## GOAL OF THE EXERCISE
Each line from the one containing "二是将TransLSTM模型应用于模拟数据集，" through the final line of the records is to be repeated exactly, with no additions.

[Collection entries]

----

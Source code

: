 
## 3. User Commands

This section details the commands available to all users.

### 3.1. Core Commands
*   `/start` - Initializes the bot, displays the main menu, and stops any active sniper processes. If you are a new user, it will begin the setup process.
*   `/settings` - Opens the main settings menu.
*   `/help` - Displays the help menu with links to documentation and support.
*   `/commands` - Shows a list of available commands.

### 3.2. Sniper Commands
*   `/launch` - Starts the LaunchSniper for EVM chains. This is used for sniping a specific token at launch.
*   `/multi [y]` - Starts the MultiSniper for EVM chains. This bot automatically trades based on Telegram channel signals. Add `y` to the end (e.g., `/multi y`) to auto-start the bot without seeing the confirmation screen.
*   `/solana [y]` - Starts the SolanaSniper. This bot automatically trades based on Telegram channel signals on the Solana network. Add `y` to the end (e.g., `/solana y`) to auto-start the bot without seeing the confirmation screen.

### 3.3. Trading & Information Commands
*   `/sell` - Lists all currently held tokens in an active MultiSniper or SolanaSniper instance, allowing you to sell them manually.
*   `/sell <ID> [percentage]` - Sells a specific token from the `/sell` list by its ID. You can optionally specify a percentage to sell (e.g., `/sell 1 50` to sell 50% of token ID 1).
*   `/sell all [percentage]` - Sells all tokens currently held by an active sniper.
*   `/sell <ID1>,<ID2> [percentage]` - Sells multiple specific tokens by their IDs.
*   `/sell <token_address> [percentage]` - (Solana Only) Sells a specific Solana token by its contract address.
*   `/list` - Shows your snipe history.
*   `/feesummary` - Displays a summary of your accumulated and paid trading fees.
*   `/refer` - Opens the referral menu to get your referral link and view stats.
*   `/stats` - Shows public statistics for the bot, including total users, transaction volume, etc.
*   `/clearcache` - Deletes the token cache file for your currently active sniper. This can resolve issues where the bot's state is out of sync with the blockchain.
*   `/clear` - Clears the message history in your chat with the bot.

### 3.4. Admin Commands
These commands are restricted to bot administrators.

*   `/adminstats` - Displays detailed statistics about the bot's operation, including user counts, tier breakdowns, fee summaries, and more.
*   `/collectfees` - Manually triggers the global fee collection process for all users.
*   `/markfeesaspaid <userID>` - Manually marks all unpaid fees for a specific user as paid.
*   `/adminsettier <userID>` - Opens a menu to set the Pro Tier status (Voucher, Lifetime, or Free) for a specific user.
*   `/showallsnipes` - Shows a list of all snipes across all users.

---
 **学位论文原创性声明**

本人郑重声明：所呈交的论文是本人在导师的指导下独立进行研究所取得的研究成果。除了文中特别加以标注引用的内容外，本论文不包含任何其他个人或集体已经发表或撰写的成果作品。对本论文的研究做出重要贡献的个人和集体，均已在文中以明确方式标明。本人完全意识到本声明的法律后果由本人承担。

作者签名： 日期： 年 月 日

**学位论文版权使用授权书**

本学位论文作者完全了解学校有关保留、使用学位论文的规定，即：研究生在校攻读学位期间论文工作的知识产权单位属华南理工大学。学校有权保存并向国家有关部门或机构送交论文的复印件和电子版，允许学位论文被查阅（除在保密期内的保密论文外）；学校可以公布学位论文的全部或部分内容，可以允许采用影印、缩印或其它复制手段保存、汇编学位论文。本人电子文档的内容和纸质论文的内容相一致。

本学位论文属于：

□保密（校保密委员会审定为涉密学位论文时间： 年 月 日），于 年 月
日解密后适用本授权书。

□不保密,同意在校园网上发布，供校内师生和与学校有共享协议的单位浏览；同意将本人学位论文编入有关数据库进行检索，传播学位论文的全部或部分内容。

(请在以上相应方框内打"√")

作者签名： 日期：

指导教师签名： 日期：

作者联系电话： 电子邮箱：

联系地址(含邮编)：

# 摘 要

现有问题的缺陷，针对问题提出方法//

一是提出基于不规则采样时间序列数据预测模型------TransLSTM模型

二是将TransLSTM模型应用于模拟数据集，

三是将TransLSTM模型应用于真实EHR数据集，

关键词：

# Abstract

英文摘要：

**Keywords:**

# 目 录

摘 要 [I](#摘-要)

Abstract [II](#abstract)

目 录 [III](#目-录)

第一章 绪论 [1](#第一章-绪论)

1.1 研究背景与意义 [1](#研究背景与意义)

----

## RESULT FOR THIS EXERCISE
二是将TransLSTM模型应用于模拟数据集，

三是将TransLSTM模型应用于真实EHR数据集，

关键词：

# Abstract

英文摘要：

**Keywords:**

# 目 录

摘 要 [I](#摘-要)

Abstract [II](#abstract)

目 录 [III](#目-录)

第一章 绪论 [1](#第一章-绪论)

1.1 研究背景与意义 [1](#研究背景与意义)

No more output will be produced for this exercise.